[[ Material for this exercise, beginning ]]

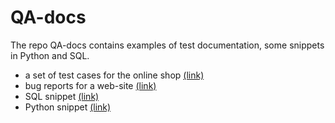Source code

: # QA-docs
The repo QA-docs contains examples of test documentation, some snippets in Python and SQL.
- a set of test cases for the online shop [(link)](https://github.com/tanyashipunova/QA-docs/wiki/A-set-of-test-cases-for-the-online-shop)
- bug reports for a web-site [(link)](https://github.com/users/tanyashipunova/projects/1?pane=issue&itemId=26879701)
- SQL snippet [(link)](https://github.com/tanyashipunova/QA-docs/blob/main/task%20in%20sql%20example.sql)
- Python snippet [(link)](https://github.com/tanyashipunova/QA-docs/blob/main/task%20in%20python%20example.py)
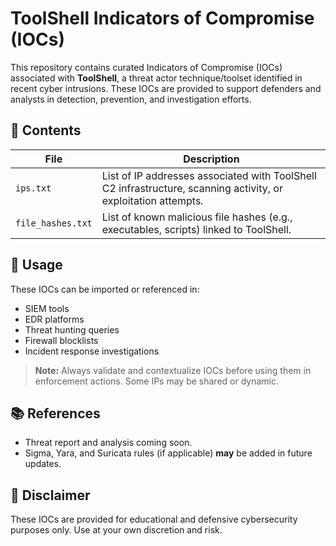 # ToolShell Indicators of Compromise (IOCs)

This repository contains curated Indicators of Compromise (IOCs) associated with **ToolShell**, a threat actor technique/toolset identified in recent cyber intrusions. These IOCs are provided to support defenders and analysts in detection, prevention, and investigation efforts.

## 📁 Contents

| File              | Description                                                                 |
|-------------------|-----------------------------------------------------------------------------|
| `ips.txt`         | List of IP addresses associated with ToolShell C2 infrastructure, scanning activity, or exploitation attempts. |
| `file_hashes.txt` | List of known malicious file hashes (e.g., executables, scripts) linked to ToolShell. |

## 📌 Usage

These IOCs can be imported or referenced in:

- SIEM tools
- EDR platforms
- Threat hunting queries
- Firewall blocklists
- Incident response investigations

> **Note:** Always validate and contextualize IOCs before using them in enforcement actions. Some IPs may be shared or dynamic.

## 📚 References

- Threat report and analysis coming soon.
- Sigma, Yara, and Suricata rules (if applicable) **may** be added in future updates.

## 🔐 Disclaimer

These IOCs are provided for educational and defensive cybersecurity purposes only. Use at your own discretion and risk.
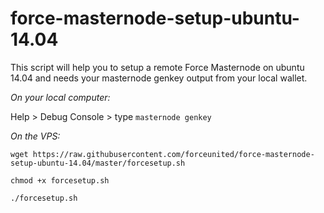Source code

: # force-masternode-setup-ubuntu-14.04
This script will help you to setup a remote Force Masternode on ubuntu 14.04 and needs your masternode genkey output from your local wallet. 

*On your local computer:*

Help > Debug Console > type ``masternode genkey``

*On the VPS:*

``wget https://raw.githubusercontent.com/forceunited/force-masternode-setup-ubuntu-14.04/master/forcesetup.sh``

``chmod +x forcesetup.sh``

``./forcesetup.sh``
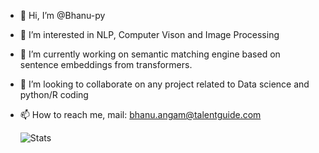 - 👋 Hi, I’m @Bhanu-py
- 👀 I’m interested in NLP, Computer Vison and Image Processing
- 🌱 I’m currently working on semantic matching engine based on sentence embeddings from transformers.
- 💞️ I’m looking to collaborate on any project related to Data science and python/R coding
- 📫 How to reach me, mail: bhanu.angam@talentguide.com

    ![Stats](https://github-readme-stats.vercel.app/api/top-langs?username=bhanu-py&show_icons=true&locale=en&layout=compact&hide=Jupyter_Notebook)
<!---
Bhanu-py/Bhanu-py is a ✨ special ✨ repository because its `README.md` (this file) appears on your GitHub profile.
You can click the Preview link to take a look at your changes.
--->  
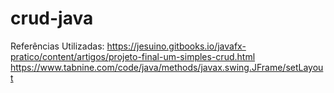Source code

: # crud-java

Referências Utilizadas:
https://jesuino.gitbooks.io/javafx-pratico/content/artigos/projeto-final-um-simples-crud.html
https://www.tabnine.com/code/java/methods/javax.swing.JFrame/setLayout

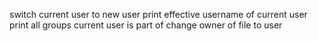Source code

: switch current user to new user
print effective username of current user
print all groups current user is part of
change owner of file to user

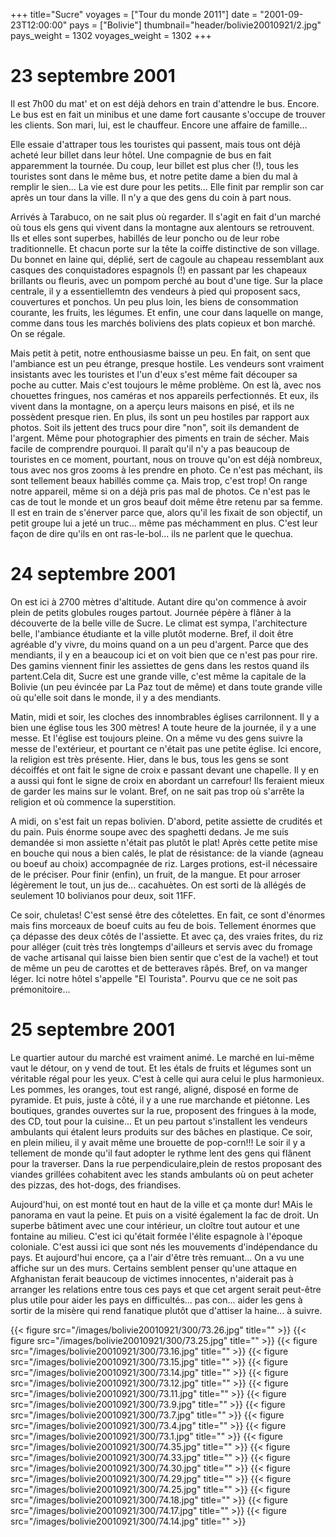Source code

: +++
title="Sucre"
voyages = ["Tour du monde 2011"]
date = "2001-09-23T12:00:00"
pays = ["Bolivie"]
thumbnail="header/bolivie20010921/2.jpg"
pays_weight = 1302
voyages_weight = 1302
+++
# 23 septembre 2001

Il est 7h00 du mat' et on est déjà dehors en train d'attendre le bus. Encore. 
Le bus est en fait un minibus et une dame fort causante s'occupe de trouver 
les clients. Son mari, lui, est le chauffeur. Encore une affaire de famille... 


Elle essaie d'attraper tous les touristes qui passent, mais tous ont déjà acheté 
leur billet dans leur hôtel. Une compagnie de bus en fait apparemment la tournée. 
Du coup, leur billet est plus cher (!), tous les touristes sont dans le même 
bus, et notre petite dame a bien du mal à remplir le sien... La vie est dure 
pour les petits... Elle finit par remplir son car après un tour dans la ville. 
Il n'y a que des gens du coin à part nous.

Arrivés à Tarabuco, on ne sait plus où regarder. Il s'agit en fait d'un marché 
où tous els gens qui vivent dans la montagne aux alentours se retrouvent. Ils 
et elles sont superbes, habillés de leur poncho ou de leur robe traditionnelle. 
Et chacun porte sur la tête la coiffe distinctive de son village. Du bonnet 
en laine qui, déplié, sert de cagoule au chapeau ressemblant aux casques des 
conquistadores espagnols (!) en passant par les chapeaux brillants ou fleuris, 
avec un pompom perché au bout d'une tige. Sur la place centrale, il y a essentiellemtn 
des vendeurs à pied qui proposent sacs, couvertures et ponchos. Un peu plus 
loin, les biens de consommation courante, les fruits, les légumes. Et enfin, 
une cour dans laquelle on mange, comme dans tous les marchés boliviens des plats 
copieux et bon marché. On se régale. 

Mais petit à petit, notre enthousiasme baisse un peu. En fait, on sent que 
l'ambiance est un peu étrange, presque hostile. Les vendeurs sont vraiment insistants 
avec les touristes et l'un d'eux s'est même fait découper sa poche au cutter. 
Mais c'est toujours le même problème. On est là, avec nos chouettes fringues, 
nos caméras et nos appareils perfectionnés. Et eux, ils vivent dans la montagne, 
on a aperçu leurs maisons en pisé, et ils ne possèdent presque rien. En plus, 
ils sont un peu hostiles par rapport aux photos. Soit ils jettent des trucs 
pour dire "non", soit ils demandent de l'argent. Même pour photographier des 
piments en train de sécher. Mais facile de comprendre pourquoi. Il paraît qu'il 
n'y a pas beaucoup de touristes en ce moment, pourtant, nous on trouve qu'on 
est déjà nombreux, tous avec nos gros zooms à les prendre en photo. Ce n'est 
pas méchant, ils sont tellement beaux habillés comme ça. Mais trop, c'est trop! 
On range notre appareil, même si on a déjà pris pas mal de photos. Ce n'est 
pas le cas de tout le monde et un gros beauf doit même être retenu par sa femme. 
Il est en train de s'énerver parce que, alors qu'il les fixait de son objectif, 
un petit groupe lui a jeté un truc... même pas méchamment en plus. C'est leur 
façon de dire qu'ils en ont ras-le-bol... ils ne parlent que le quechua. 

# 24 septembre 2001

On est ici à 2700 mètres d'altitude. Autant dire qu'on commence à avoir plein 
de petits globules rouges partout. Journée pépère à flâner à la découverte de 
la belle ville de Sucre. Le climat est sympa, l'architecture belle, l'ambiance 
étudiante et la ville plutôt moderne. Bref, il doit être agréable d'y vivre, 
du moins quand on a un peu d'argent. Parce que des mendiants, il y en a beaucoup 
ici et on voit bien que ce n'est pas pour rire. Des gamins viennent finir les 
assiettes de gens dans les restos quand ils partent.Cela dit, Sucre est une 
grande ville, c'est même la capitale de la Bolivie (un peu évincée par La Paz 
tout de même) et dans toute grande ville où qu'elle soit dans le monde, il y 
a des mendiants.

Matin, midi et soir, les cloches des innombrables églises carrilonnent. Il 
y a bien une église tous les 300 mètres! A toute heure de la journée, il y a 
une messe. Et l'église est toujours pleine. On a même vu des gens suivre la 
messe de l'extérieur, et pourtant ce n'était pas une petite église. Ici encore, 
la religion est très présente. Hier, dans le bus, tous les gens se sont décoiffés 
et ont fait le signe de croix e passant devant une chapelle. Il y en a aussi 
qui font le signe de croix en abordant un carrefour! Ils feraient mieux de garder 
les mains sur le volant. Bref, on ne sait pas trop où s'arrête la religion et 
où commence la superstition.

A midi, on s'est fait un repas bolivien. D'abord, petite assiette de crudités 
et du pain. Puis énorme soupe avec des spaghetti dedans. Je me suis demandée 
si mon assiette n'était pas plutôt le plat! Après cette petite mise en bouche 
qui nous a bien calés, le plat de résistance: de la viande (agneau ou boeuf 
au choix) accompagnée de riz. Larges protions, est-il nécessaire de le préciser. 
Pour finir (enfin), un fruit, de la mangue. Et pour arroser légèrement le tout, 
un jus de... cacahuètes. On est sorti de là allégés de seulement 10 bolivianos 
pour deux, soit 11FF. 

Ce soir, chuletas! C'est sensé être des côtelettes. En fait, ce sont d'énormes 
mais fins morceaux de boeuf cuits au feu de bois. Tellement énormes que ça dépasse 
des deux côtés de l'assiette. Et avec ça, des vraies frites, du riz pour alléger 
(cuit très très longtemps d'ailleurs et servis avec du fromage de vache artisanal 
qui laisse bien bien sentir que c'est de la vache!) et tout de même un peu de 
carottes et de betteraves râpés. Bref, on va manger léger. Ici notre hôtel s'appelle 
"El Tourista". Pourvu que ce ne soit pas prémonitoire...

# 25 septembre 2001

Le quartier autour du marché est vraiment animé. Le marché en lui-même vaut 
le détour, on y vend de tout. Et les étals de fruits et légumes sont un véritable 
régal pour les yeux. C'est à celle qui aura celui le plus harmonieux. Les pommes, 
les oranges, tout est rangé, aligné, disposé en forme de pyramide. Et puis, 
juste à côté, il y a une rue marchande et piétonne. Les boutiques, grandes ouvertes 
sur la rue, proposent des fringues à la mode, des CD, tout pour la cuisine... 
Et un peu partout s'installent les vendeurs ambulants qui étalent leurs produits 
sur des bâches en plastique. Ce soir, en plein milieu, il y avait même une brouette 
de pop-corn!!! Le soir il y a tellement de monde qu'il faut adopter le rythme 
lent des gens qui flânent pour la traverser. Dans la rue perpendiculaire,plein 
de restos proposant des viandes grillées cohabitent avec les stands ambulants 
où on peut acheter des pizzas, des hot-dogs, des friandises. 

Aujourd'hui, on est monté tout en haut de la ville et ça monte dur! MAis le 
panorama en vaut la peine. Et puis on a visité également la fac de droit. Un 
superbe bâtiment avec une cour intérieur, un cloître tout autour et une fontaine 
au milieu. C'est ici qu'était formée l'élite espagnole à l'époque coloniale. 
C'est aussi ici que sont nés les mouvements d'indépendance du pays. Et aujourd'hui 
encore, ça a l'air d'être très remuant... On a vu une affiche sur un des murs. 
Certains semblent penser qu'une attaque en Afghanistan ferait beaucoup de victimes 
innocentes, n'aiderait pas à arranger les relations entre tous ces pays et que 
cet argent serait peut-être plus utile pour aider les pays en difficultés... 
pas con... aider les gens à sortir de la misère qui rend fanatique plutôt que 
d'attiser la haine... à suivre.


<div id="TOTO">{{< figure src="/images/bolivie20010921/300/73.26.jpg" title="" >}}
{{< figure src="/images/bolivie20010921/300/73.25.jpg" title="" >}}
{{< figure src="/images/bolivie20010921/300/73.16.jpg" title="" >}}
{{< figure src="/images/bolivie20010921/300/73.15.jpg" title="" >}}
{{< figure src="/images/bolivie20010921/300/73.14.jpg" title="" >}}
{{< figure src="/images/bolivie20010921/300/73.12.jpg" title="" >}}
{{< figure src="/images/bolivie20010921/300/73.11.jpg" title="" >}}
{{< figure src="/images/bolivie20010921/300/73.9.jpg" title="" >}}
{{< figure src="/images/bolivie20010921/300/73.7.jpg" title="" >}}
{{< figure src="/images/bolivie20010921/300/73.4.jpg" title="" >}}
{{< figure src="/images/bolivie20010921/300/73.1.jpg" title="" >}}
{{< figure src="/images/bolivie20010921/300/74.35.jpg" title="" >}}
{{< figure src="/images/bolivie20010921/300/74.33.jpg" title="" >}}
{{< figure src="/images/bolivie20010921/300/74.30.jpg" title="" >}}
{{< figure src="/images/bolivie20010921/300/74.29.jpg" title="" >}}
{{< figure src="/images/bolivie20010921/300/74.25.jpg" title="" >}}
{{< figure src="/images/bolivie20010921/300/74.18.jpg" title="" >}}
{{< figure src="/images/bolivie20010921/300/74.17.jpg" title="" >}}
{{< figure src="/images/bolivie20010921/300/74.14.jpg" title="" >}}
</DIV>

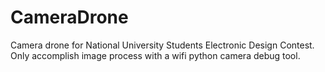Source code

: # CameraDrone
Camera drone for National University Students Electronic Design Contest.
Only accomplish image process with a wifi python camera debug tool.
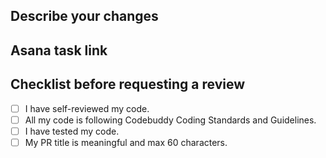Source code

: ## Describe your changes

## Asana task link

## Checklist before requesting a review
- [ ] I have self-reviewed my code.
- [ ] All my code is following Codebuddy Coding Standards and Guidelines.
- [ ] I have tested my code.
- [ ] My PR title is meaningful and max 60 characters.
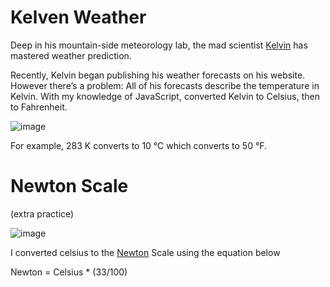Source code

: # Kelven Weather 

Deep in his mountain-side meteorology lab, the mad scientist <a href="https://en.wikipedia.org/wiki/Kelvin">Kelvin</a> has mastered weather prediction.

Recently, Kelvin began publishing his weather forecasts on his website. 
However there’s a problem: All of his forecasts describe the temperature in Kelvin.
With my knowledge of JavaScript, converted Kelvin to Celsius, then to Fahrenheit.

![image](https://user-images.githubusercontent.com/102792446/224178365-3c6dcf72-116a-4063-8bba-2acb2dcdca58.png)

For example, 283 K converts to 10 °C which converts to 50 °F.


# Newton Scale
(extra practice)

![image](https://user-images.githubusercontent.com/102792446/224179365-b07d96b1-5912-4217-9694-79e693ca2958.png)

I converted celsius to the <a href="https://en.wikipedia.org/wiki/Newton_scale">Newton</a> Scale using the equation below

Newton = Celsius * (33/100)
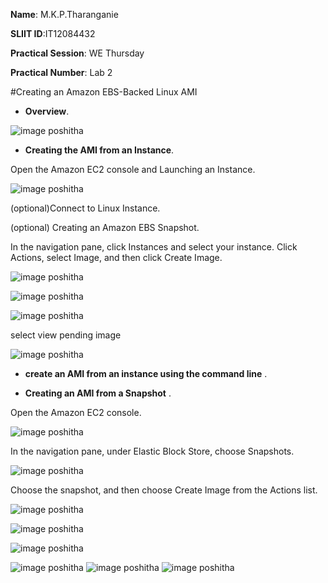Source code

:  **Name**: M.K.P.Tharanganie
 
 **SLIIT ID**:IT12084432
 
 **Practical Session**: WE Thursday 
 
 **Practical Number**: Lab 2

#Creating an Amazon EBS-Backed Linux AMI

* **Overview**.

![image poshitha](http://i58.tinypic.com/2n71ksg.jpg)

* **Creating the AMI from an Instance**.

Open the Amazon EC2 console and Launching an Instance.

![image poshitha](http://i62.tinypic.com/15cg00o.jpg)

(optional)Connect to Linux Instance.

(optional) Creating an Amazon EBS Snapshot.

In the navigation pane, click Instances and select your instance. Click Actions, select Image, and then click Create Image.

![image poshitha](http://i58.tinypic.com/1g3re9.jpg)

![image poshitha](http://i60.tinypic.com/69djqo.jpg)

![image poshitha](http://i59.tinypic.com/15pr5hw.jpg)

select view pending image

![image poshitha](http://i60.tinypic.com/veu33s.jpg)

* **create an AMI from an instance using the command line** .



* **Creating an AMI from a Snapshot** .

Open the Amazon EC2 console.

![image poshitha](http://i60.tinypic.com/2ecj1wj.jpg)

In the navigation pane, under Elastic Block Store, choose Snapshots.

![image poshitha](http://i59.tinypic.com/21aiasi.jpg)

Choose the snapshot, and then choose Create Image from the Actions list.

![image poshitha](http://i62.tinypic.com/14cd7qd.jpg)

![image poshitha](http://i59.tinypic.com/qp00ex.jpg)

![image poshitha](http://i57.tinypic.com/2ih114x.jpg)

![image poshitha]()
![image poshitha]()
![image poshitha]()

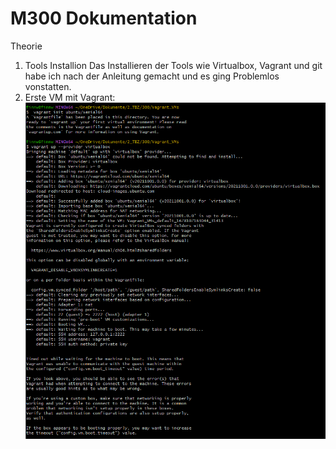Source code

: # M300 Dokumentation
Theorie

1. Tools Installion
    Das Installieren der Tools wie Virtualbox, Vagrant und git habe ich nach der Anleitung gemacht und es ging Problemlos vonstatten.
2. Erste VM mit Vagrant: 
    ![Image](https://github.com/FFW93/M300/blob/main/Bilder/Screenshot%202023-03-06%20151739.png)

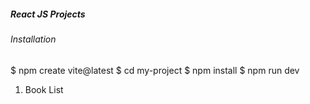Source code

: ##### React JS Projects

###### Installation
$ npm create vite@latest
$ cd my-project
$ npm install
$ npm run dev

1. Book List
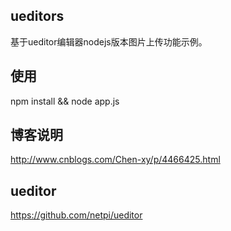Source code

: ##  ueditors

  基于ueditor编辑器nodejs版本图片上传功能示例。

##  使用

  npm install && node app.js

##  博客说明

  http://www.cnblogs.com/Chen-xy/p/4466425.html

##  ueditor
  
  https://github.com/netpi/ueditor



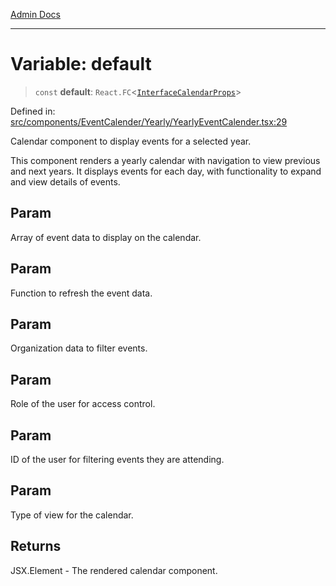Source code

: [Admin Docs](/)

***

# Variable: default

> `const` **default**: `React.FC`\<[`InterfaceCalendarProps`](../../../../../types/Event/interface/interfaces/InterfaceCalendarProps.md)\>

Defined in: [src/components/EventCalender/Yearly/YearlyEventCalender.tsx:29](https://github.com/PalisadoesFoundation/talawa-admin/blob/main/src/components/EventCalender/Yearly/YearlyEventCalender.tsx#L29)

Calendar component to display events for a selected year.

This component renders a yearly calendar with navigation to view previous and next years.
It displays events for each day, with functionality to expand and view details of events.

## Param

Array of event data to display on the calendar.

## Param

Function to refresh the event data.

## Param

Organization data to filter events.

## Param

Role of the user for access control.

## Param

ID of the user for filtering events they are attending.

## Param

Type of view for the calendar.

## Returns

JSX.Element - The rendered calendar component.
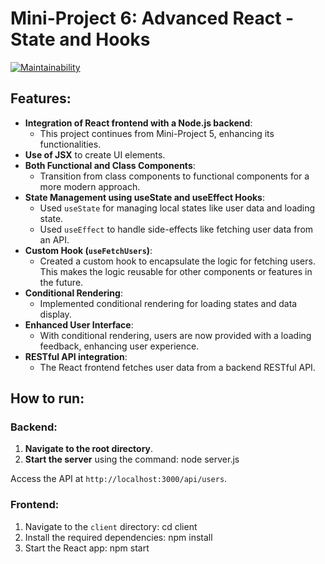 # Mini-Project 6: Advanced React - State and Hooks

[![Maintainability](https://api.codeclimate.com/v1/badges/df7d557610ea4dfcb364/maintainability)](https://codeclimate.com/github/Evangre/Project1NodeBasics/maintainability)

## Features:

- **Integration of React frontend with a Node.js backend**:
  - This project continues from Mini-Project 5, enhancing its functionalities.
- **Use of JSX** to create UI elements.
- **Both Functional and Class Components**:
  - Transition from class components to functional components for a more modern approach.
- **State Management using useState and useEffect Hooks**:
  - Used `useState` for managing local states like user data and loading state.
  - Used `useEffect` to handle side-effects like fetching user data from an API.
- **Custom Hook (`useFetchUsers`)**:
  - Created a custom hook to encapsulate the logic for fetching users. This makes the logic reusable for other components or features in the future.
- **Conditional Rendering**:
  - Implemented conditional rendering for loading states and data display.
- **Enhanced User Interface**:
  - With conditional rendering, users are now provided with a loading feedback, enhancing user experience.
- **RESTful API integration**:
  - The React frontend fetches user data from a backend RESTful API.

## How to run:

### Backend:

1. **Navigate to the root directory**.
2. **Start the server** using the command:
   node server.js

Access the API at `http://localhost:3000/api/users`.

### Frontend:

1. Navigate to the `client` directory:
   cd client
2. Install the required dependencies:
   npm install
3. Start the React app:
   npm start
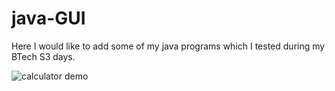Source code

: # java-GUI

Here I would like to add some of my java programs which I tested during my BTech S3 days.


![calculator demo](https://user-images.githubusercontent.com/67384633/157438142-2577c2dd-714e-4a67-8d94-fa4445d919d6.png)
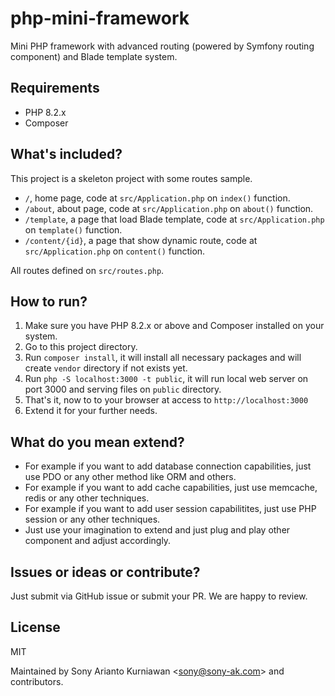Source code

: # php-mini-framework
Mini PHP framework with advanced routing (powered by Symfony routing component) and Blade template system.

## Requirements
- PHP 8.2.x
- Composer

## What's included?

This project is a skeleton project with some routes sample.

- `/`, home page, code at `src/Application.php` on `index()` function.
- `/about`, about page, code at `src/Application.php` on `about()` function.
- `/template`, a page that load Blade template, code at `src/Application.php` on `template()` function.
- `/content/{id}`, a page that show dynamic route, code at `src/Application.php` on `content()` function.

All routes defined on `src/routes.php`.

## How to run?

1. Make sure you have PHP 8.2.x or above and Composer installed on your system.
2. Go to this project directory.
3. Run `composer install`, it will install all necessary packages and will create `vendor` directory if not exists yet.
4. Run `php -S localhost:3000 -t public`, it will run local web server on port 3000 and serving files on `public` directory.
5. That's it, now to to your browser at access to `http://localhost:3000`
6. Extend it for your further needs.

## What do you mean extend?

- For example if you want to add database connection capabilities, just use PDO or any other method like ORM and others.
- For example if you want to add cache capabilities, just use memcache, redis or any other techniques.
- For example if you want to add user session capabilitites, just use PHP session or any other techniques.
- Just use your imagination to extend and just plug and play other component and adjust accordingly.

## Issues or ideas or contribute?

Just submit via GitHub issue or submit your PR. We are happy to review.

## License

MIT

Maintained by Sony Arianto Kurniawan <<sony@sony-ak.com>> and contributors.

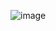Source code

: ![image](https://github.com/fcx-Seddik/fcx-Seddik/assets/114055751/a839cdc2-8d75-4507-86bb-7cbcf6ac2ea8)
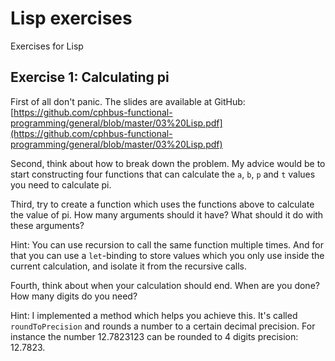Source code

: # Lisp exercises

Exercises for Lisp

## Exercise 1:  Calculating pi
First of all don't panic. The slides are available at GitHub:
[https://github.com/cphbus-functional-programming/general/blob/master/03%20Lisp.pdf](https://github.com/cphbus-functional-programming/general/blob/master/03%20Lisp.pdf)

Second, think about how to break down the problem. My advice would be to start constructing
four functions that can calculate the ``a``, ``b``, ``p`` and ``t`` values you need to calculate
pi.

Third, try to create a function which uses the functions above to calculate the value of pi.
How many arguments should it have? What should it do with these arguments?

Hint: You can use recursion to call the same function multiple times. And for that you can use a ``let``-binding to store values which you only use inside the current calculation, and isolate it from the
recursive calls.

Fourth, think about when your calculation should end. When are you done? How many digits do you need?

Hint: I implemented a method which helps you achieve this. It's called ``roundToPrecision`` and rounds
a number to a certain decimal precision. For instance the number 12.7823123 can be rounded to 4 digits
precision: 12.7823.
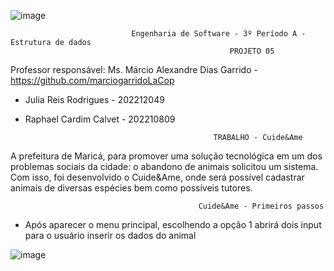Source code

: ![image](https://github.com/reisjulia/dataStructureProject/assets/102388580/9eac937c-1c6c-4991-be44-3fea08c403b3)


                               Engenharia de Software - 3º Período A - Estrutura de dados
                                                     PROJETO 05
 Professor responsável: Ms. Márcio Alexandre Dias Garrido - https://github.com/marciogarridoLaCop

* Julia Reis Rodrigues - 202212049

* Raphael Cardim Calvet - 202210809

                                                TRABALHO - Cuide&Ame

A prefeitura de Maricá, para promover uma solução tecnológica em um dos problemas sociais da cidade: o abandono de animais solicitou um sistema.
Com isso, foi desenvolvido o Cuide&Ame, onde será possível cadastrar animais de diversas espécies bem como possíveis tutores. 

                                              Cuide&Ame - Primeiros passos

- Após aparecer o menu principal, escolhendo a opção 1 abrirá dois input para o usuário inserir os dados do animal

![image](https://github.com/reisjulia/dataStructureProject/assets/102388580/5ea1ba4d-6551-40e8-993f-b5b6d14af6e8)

[[ Material for this exercise, end ]]

Show the lines above that include "pane".

• _Solution to this exercise_:
- bug reports for a web-site [(link)](https://github.com/users/tanyashipunova/projects/1?pane=issue&itemId=26879701)
In the navigation pane, click Instances and select your instance. Click Actions, select Image, and then click Create Image.
In the navigation pane, under Elastic Block Store, choose Snapshots.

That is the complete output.